# Garage Tidy Up



## TheRonin (Mar 12, 2006)

couple of pics of my garage tidy up project.

Floor tiles are from http://mototile.com/

Cabinets are newage bold series from costco.


----------



## MDC250 (Jan 4, 2014)

Very nice


----------



## Tsubodai (Oct 20, 2012)

Looks great. Wish I had a useable garage space.


----------



## Gary Wilson (Jan 30, 2015)

Looking good
I like those units from Costco and have ordered a small combination that they have on offer, together with some racking.
Cheers


----------



## GRC (Feb 4, 2013)

Very neat :thumb:


----------



## TheRonin (Mar 12, 2006)

Gary Wilson said:


> Looking good
> I like those units from Costco and have ordered a small combination that they have on offer, together with some racking.
> Cheers


I got my set while the current offer was on in Costco. The delivery service is appalling I had quite a bit of trouble, you won't get any tracking info or any contact to arrange delivery, they will just turn up.
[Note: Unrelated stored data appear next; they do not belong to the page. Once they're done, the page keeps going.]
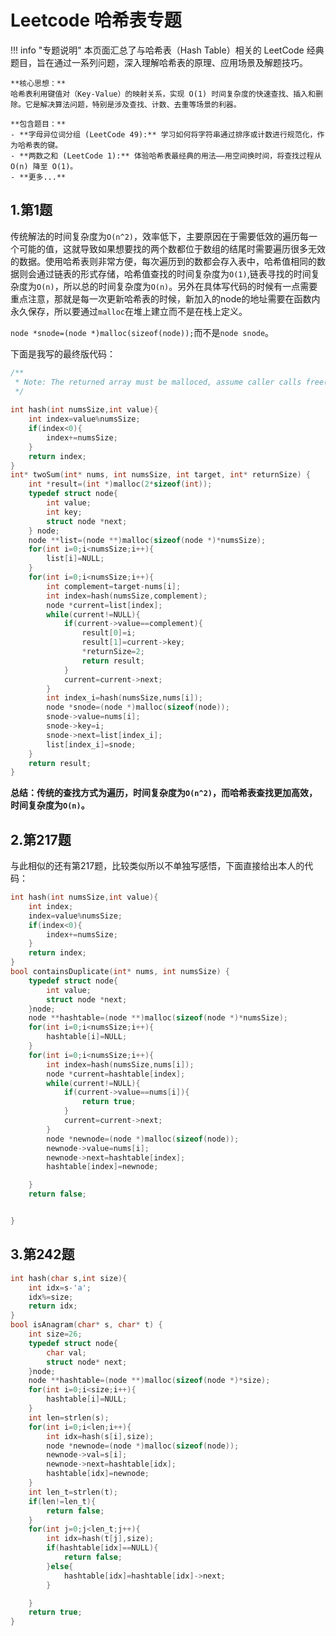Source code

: # Leetcode 哈希表专题

!!! info "专题说明"
    本页面汇总了与哈希表（Hash Table）相关的 LeetCode 经典题目，旨在通过一系列问题，深入理解哈希表的原理、应用场景及解题技巧。

    **核心思想：**
    哈希表利用键值对（Key-Value）的映射关系，实现 O(1) 时间复杂度的快速查找、插入和删除。它是解决算法问题，特别是涉及查找、计数、去重等场景的利器。

    **包含题目：**
    - **字母异位词分组 (LeetCode 49):** 学习如何将字符串通过排序或计数进行规范化，作为哈希表的键。
    - **两数之和 (LeetCode 1):** 体验哈希表最经典的用法——用空间换时间，将查找过程从 O(n) 降至 O(1)。
    - **更多...**

## 1.第1题

传统解法的时间复杂度为`O(n^2)`，效率低下，主要原因在于需要低效的遍历每一个可能的值，这就导致如果想要找的两个数都位于数组的结尾时需要遍历很多无效的数据。使用哈希表则非常方便，每次遍历到的数都会存入表中，哈希值相同的数据则会通过链表的形式存储，哈希值查找的时间复杂度为`O(1)`,链表寻找的时间复杂度为`O(n)`，所以总的时间复杂度为`O(n)`。另外在具体写代码的时候有一点需要重点注意，那就是每一次更新哈希表的时候，新加入的node的地址需要在函数内永久保存，所以要通过`malloc`在堆上建立而不是在栈上定义。

`node *snode=(node *)malloc(sizeof(node));`而不是`node snode`。

下面是我写的最终版代码：

```C
/**
 * Note: The returned array must be malloced, assume caller calls free().
 */
 
int hash(int numsSize,int value){
    int index=value%numsSize;
    if(index<0){
        index+=numsSize;
    }
    return index;
}
int* twoSum(int* nums, int numsSize, int target, int* returnSize) {
    int *result=(int *)malloc(2*sizeof(int));
    typedef struct node{
        int value;
        int key;
        struct node *next;
    } node;
    node **list=(node **)malloc(sizeof(node *)*numsSize);
    for(int i=0;i<numsSize;i++){
        list[i]=NULL;
    }
    for(int i=0;i<numsSize;i++){
        int complement=target-nums[i];
        int index=hash(numsSize,complement);
        node *current=list[index];
        while(current!=NULL){
            if(current->value==complement){
                result[0]=i;
                result[1]=current->key;
                *returnSize=2;
                return result;
            }
            current=current->next;
        }
        int index_i=hash(numsSize,nums[i]);
        node *snode=(node *)malloc(sizeof(node));
        snode->value=nums[i];
        snode->key=i;
        snode->next=list[index_i];
        list[index_i]=snode;
    }
    return result;
}
```

**总结：传统的查找方式为遍历，时间复杂度为`O(n^2)`，而哈希表查找更加高效，时间复杂度为`O(n)`。**

## 2.第217题

与此相似的还有第217题，比较类似所以不单独写感悟，下面直接给出本人的代码：

```C
int hash(int numsSize,int value){
    int index;
    index=value%numsSize;
    if(index<0){
        index+=numsSize;
    }
    return index;
}
bool containsDuplicate(int* nums, int numsSize) {
    typedef struct node{
        int value;
        struct node *next;
    }node;
    node **hashtable=(node **)malloc(sizeof(node *)*numsSize);
    for(int i=0;i<numsSize;i++){
        hashtable[i]=NULL;
    }
    for(int i=0;i<numsSize;i++){
        int index=hash(numsSize,nums[i]);
        node *current=hashtable[index];
        while(current!=NULL){
            if(current->value==nums[i]){
                return true;
            }
            current=current->next;
        }
        node *newnode=(node *)malloc(sizeof(node));
        newnode->value=nums[i];
        newnode->next=hashtable[index];
        hashtable[index]=newnode;

    }
    return false;


}
```

## 3.第242题

```c
int hash(char s,int size){
    int idx=s-'a';
    idx%=size;
    return idx;
}
bool isAnagram(char* s, char* t) {
    int size=26;
    typedef struct node{
        char val;
        struct node* next;
    }node;
    node **hashtable=(node **)malloc(sizeof(node *)*size);
    for(int i=0;i<size;i++){
        hashtable[i]=NULL;
    }
    int len=strlen(s);
    for(int i=0;i<len;i++){
        int idx=hash(s[i],size);
        node *newnode=(node *)malloc(sizeof(node));
        newnode->val=s[i];
        newnode->next=hashtable[idx];
        hashtable[idx]=newnode;
    }
    int len_t=strlen(t);
    if(len!=len_t){
        return false;
    }
    for(int j=0;j<len_t;j++){
        int idx=hash(t[j],size);
        if(hashtable[idx]==NULL){
            return false;
        }else{
            hashtable[idx]=hashtable[idx]->next;
        }

    }
    return true;
}
```


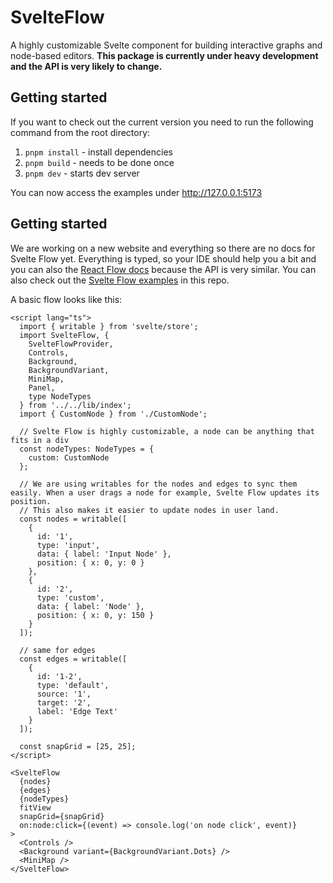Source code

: # SvelteFlow

A highly customizable Svelte component for building interactive graphs and node-based editors. **This package is currently under heavy development and the API is very likely to change.**

## Getting started

If you want to check out the current version you need to run the following command from the root directory:

1. `pnpm install` - install dependencies
2. `pnpm build` - needs to be done once
3. `pnpm dev` - starts dev server

You can now access the examples under http://127.0.0.1:5173

## Getting started

We are working on a new website and everything so there are no docs for Svelte Flow yet. Everything is typed, so your IDE should help you a bit and you can also the [React Flow docs](https://reactflow.dev/docs) because the API is very similar. You can also check out the [Svelte Flow examples](/packages/svelte/src/routes) in this repo.

A basic flow looks like this:

```svelte
<script lang="ts">
  import { writable } from 'svelte/store';
  import SvelteFlow, {
    SvelteFlowProvider,
    Controls,
    Background,
    BackgroundVariant,
    MiniMap,
    Panel,
    type NodeTypes
  } from '../../lib/index';
  import { CustomNode } from './CustomNode';

  // Svelte Flow is highly customizable, a node can be anything that fits in a div
  const nodeTypes: NodeTypes = {
    custom: CustomNode
  };
  
  // We are using writables for the nodes and edges to sync them easily. When a user drags a node for example, Svelte Flow updates its position.
  // This also makes it easier to update nodes in user land.
  const nodes = writable([
    {
      id: '1',
      type: 'input',
      data: { label: 'Input Node' },
      position: { x: 0, y: 0 }
    },
    {
      id: '2',
      type: 'custom',
      data: { label: 'Node' },
      position: { x: 0, y: 150 }
    }
  ]);

  // same for edges
  const edges = writable([
    {
      id: '1-2',
      type: 'default',
      source: '1',
      target: '2',
      label: 'Edge Text'
    }
  ]);

  const snapGrid = [25, 25];
</script>

<SvelteFlow
  {nodes}
  {edges}
  {nodeTypes}
  fitView
  snapGrid={snapGrid}
  on:node:click={(event) => console.log('on node click', event)}
>
  <Controls />
  <Background variant={BackgroundVariant.Dots} />
  <MiniMap />
</SvelteFlow>
```
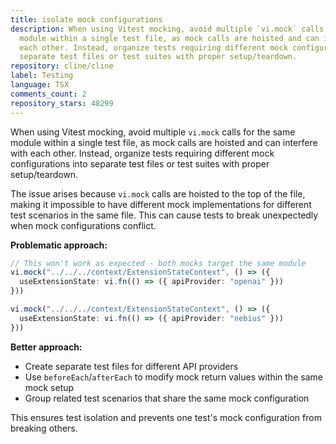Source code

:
 ```yaml
---
title: isolate mock configurations
description: When using Vitest mocking, avoid multiple `vi.mock` calls for the same
  module within a single test file, as mock calls are hoisted and can interfere with
  each other. Instead, organize tests requiring different mock configurations into
  separate test files or test suites with proper setup/teardown.
repository: cline/cline
label: Testing
language: TSX
comments_count: 2
repository_stars: 48299
---
```


When using Vitest mocking, avoid multiple `vi.mock` calls for the same module within a single test file, as mock calls are hoisted and can interfere with each other. Instead, organize tests requiring different mock configurations into separate test files or test suites with proper setup/teardown.

The issue arises because `vi.mock` calls are hoisted to the top of the file, making it impossible to have different mock implementations for different test scenarios in the same file. This can cause tests to break unexpectedly when mock configurations conflict.

**Problematic approach:**
```typescript
// This won't work as expected - both mocks target the same module
vi.mock("../../../context/ExtensionStateContext", () => ({
  useExtensionState: vi.fn(() => ({ apiProvider: "openai" }))
}))

vi.mock("../../../context/ExtensionStateContext", () => ({
  useExtensionState: vi.fn(() => ({ apiProvider: "nebius" }))
}))
```

**Better approach:**
- Create separate test files for different API providers
- Use `beforeEach`/`afterEach` to modify mock return values within the same mock setup
- Group related test scenarios that share the same mock configuration

This ensures test isolation and prevents one test's mock configuration from breaking others.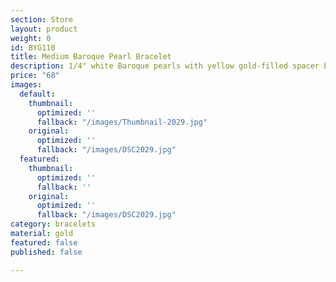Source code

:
 ```yaml
---
section: Store
layout: product
weight: 0
id: BYG110
title: Medium Baroque Pearl Bracelet
description: 1/4" white Baroque pearls with yellow gold-filled spacer beads
price: "68"
images:
  default:
    thumbnail:
      optimized: ''
      fallback: "/images/Thumbnail-2029.jpg"
    original:
      optimized: ''
      fallback: "/images/DSC2029.jpg"
  featured:
    thumbnail:
      optimized: ''
      fallback: ''
    original:
      optimized: ''
      fallback: "/images/DSC2029.jpg"
category: bracelets
material: gold
featured: false
published: false

---
```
The cabinets aren't to bad but they do lack a certain quality.


----------



## jspeed2 (May 1, 2010)

Can I ask where did you get the red trolley from, the one under the window next to pressure washer? 
Cheers


----------



## TheRonin (Mar 12, 2006)

jspeed2 said:


> Can I ask where did you get the red trolley from, the one under the window next to pressure washer?
> Cheers


It's a beta tools trolley purchased from motorsporttools.com


----------



## Big Stu (Dec 29, 2013)

Man cave, magic - just need a fridge cracked it


----------



## richelli (Nov 18, 2007)

I've got the same cabinet set up. The cabinets are really good but I echo your comment on the delivery. I complained as I left my 65 year old dad at my house for delivery into the garage. One lad turned up instead of two, and my dad had to help him carry them, and as you know the little cupboards come inside the larger ones which makes it unbelievably heavy. IT was a shame because it let the whole thing down. 

Your Garage looks great though. Plenty of room for messing about on the car!


----------



## pajd (Sep 17, 2014)

Looks great mate. Even George looks happy its now tidied up


----------



## 20vKarlos (Aug 8, 2009)

Great storage space! 
looks great


----------



## Megs Lad (Nov 27, 2012)

Great stuff that's a nice jack too


----------



## TheRonin (Mar 12, 2006)

Megs Lad said:


> Great stuff that's a nice jack too


its a beta tools jack must of had it nearly 10 years now.


----------